Karolina Gerlich, Chief Executive at The Care Workers’ Charity, shares insights from frontline voices and sets out a vision for a fairer, sustainable care system.
As we reflect on the past year, one truth stands above all others: without care workers, there is no care. Across the UK, care workers have continued to show compassion and professionalism under immense pressure. They bring comfort in crisis, dignity in vulnerability, and stability in uncertainty. Yet despite being indispensable, too many still feel unseen, undervalued, and unheard.
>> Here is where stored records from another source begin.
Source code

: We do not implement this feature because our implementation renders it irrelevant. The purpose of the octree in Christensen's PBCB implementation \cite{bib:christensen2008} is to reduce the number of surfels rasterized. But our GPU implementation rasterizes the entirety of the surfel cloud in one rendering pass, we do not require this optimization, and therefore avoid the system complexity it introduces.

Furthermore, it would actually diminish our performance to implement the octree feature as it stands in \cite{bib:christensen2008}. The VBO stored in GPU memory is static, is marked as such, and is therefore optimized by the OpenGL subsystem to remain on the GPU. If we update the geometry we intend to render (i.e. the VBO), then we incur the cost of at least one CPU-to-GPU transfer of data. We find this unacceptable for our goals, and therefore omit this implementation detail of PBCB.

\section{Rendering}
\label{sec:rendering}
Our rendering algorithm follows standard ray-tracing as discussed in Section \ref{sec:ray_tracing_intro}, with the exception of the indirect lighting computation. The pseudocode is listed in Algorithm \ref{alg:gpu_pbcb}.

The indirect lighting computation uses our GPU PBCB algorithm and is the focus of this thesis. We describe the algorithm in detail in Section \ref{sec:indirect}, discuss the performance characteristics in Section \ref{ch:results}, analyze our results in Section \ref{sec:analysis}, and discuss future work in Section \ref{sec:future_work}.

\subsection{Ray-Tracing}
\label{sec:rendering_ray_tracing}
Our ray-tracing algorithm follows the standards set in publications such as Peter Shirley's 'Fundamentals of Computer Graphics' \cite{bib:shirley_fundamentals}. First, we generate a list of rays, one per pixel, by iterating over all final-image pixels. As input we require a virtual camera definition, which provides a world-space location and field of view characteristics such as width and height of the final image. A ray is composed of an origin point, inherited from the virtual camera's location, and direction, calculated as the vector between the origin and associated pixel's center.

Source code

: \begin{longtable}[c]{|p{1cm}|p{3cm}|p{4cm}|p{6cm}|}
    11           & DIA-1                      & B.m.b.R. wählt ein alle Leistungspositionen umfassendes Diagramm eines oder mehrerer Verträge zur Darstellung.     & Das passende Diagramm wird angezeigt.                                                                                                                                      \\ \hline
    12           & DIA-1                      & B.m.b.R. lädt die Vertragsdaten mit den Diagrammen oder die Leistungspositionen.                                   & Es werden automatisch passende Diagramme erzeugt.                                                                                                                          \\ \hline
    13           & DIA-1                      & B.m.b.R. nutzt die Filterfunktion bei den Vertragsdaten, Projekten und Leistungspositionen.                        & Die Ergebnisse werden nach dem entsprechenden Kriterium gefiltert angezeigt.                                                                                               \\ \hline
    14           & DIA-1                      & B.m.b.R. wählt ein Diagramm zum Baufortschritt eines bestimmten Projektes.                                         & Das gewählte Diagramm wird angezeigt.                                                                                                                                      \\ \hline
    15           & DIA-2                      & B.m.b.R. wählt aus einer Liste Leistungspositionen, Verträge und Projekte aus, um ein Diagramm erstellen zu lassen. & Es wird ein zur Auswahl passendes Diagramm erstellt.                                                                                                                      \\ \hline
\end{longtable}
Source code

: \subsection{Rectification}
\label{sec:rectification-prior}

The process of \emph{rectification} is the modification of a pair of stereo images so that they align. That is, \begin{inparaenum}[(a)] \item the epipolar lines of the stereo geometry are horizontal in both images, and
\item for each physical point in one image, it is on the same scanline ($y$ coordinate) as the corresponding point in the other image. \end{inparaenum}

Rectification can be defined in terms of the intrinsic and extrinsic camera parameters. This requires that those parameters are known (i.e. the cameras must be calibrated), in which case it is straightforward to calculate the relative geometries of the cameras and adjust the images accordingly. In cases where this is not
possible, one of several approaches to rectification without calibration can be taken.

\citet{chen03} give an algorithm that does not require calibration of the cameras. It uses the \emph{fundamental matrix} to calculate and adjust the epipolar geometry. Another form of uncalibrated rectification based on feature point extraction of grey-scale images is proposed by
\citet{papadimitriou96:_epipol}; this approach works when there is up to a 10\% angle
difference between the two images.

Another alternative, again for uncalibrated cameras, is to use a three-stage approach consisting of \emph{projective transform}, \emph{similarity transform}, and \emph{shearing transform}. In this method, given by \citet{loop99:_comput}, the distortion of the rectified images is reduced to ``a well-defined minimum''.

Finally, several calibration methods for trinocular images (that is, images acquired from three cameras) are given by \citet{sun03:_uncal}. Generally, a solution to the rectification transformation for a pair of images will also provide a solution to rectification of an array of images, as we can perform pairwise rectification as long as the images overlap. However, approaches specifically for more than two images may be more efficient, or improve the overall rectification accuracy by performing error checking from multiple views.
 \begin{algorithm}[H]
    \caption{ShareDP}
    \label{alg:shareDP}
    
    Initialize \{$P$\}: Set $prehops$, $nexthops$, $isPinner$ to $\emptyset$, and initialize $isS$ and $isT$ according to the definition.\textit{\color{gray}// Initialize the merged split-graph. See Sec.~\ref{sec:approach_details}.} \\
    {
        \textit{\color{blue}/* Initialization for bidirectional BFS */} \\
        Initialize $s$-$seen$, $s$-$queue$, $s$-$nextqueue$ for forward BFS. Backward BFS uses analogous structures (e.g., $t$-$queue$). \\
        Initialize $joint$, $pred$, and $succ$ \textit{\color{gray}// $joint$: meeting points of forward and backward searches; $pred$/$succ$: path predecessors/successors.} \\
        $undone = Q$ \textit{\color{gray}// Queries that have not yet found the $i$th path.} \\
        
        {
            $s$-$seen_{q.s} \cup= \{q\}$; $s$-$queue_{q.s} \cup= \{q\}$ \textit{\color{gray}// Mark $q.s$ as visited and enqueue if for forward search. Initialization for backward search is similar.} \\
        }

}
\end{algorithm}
At The Care Workers’ Charity (CWC), our focus this year has been unwavering: to ensure that care workers are not just part of conversations about social care, but at the heart of them. Through our Care Worker Advisory Board and Champions Project, we have listened directly to those delivering care every day. Their insight and commitment continue to shape our vision for meaningful reform.
2025 has been a year of progress, persistence, and challenge. The Government’s independent commission on adult social care reform, chaired by Baroness Louise Casey DBE, has renewed attention on long-term sustainability. Yet this progress sits alongside real setbacks. The decision to end the Health and Social Care Visa route has caused disruption and hardship, both for migrant care workers who form a vital part of the workforce and for providers already struggling to recruit and retain. The impact has been deeply felt, revealing how fragile the system remains when its workforce is treated as expendable.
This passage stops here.